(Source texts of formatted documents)
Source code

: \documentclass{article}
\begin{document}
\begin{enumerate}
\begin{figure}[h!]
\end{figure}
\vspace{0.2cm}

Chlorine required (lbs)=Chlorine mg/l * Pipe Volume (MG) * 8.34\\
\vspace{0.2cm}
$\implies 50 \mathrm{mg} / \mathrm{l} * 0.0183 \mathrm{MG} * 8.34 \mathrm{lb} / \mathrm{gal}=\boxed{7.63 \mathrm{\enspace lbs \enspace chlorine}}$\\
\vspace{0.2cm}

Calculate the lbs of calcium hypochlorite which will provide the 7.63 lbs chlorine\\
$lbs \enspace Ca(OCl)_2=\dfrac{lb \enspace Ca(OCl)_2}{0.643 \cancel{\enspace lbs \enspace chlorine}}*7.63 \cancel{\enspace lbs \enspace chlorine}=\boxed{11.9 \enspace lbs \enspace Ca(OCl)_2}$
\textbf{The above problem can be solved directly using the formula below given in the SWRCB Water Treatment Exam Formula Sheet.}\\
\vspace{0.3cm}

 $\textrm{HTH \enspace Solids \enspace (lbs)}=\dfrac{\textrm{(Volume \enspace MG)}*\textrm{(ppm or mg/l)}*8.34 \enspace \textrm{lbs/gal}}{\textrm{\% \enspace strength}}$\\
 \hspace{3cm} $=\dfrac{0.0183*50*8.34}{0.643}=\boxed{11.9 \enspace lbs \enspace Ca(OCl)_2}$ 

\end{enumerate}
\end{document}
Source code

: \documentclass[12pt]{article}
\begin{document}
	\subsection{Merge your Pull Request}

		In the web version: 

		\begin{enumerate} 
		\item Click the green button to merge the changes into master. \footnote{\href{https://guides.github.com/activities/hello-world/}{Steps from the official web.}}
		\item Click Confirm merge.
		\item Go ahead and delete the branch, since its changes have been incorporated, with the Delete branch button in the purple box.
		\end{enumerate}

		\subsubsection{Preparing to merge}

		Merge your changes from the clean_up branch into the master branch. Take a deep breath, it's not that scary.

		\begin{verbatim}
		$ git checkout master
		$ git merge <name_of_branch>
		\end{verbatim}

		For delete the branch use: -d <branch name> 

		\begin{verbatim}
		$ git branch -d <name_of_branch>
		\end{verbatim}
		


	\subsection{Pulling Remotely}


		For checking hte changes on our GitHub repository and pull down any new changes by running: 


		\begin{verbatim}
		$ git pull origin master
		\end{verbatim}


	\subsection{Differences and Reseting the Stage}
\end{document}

▶ _How to complete this task_: Lines containing the word "Volume" in the entries above should be counted, and only that number given.

▶ _Output_: 2